O país produz óleo pesado (mais viscoso, mais barato) e não tem condições de refinar essa matéria-prima e produzir derivados (óleo, gasolina, querosene etc). O refino do petróleo pesado é mais caro e tem dificuldades técnicas. Por isso, é necessário importar petróleo leve (menos viscoso, mais caro) e misturar ao pesado.
¨Nós temos uma auto-suficiência virtual¨, afirma o pesquisador Giuseppe Bacoccoli, da Coppe (Coordenação dos Programas de Pós-Graduação de Engenharia da UFRJ).
¨Importamos o petróleo mais valioso e exportamos o menos valioso¨, afirma.
Segundo ele, a situação pode melhorar no médio prazo, caso as expectativas da Petrobras com a produção do campo de Tupi se confirmem.
De acordo com a análise feita pelo professor Saul Suslick, diretor do Cepetro (Centro de Estudos do Petróleo da Unicamp), o déficit na balança comercial de petróleo se deve a atrasos e dificuldades na operação das plataformas da Petrobras. Ele avalia que a balança comercial do petróleo deverá deixar de ser deficitária a partir do final deste ano.
¨Há várias plataformas entrando em operação, que vão produzir um óleo mais leve do que o que está sendo atualmente produzido. Isso deve melhorar a balança comercial¨, disse.
De acordo com Suslick, a Petrobras não errou ao divulgar a auto-suficiência. ¨A Petrobras sempre foi muito correta nos seus comunicados. O problema é a pirotecnia que se faz depois¨, afirmou.

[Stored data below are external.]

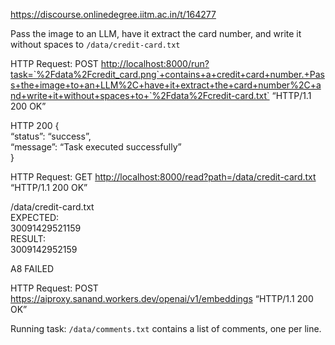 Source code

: https://discourse.onlinedegree.iitm.ac.in/t/164277

Pass the image to an LLM, have it extract the card number, and write it without spaces to <code>/data/credit-card.txt</code></p>
<p>HTTP Request: POST <a href="http://localhost:8000/run?task=%60%2Fdata%2Fcredit_card.png%60+contains+a+credit+card+number.+Pass+the+image+to+an+LLM%2C+have+it+extract+the+card+number%2C+and+write+it+without+spaces+to+%60%2Fdata%2Fcredit-card.txt%60" rel="noopener nofollow ugc">http://localhost:8000/run?task=`%2Fdata%2Fcredit_card.png`+contains+a+credit+card+number.+Pass+the+image+to+an+LLM%2C+have+it+extract+the+card+number%2C+and+write+it+without+spaces+to+`%2Fdata%2Fcredit-card.txt`</a> “HTTP/1.1 200 OK”</p>
<p> HTTP 200 {<br/>
“status”: “success”,<br/>
“message”: “Task executed successfully”<br/>
}</p>
<p>HTTP Request: GET <a href="http://localhost:8000/read?path=/data/credit-card.txt" rel="noopener nofollow ugc">http://localhost:8000/read?path=/data/credit-card.txt</a> “HTTP/1.1 200 OK”</p>
<p> /data/credit-card.txt<br/>
 EXPECTED:<br/>
30091429521159<br/>
 RESULT:<br/>
3009142952159</p>
<p> A8 FAILED</p>
<p>HTTP Request: POST <a href="https://aiproxy.sanand.workers.dev/openai/v1/embeddings" rel="noopener nofollow ugc">https://aiproxy.sanand.workers.dev/openai/v1/embeddings</a> “HTTP/1.1 200 OK”</p>
<p> Running task: <code>/data/comments.txt</code> contains a list of comments, one per line.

Ainda de acordo com o diretor do Cepetro, a descoberta do campo de Tupi não deverá contribuir para resolver a questão da balança comercial de petróleo no curto prazo. ¨Se as reservas se confirmarem, na melhor das hipóteses, a produção em grande escala vai acontecer em torno de 2014 ou 2015¨, disse.
De acordo com Felipe Dias, do setor de Economia e Política Energética do IBP (Instituto Brasileiro de Petróleo, Gás e Biocombustíveis), a produção nacional de petróleo se manteve relativamente estável de 2006 a 2007 (1,72 milhão de barris por dia em 2006 e 1,75 milhão em 2007).

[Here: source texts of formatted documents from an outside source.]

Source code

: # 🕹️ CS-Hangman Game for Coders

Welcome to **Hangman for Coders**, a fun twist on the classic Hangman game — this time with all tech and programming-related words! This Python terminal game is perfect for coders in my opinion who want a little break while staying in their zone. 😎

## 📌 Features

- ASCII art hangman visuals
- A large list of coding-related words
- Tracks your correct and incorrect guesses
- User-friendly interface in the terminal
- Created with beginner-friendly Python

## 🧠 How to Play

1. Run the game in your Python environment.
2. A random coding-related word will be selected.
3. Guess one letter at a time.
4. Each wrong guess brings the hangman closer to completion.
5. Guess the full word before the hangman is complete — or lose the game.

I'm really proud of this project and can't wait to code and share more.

¨A produção não cresceu como se esperava no inicio de 2007, possivelmente por questões técnicas¨, informou, via correio eletrônico.

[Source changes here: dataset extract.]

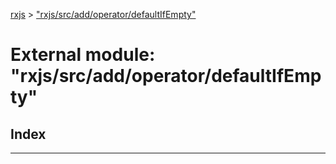 [rxjs](../README.md) > ["rxjs/src/add/operator/defaultIfEmpty"](../modules/_rxjs_src_add_operator_defaultifempty_.md)

# External module: "rxjs/src/add/operator/defaultIfEmpty"

## Index

---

Segundo ele, não há recuo de produção que justifique piora no saldo comercial.
Para o analista, a explicação se deve mais ao tipo de petróleo produzido no país (pesado, de menor valor) e às cotações no mercado internacional.
¨Para obter um saldo comercial zero, temos de exportar mais que importar, em algum nível que equilibre esse diferencial de preço [entre óleo pesado e leve]. Pois bem, o que aconteceu ao longo de 2007 foi uma piora das condições comerciais para o país nessa transação¨, analisa.
¨Não apenas o preço do petróleo subiu fortemente, mas este diferencial entre o preço de óleos de melhor e pior qualidade também aumentou, afetando negativamente o saldo comercial brasileiro¨, explica Dias. Ele, no entanto, espera uma mudança nessa situação a partir deste ano.
Novas unidades
¨Neste ano devemos observar uma inversão desta situação, com a entrada em produção das novas unidades previstas no Plano de Negócios da Petrobras. Breve teremos um saldo positivo em exportações líquidas que compense esse diferencial de preços¨, afirmou. Ainda segundo ele, o futuro aponta para uma situação bem mais confortável.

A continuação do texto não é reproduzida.